Because of that, there seemed to be a bit more 'buzz' about Halloween that year.  This was even as my classmates and I pondered our age and going out tricks or treating again.  After all, most of us were only a year shy of teenager, and we didn't want to do anything that could cramp our style.  Nonetheless, when it finally came about I think many of us ended up going.  I went at the last minute, throwing together a 'bum/hobo' costume and sticking only to the street we lived on.

Other things seemed bigger that year.  There was a haunted house at our fairgrounds, and we went, if for no other reason to pester our band director who was dressed like a zombie (IIRC).  That was also the year we did the Indian Corn at home.  As usual there weren't many decorations about.  We had a couple pumpkins, a cardboard skeleton and some small decorations in shapes of witches, black cats and jack-o-lanterns. That was all.  That was all for most.  Consumerism hadn't crept into the holiday yet. 

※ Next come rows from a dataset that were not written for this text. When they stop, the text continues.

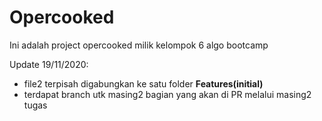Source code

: # Opercooked
Ini adalah project opercooked milik kelompok 6 algo bootcamp

Update 19/11/2020:
- file2 terpisah digabungkan ke satu folder **Features(initial)**
- terdapat branch utk masing2 bagian yang akan di PR melalui masing2 tugas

When it was done, I went home, scoured the bag for loot - by then, mostly candy.  There was a made for TV movie called Devil Dog: Hound of Hell that was on.  Campy and silly now, but when you're still only in elementary and it's 1978, it was scary enough.  And that was it.  It was during the week - on a Tuesday I think - so bed and school the next day.

To link it to the fall season, it was in sixth grade that we went for our first 'school field trip' away from home.  For three days we went to a nearby Lutheran Memorial Camp for lessons in nature, walking through woods at night by yourself, and dealing with other kids in a cabin.  It was a very 'fallish' time, and the woods and camp had all that late autumn feel of mostly bare trees, leaf covered ground and chill in the air.  Given that it happened right after such a clear focus on Halloween again, the two probably began to merge in my thinking around that time, too. 

Therefore it was after that I began putting it all together, and seeing Halloween as 'a season', one that was somehow linked to that overall 'autumn' season I was growing fond of as well.  In fact, the one great thing about it, as I began to reflect, was that autumn meant the beginning of the great season of all kiddom, which is of course Christmas.  Back then, it was Christmas, Christmas season, and Christmas break.  

By middle school, these were all beginning to merge, and I know by high school I was starting to become aware of this, and see not only fall, but Halloween especially, as a right fun high point of the year.  That love has multiplied over the years as I made sure the family, and especially the boys, partook in a host of rituals and celebrations that they now almost demand as part of our yearly traditions.  So I suppose that's that.  Like most things in life, it's not a single here or there or this or that.  It's many things over many years that end up making a memory, or even a season of which we become particularly fond.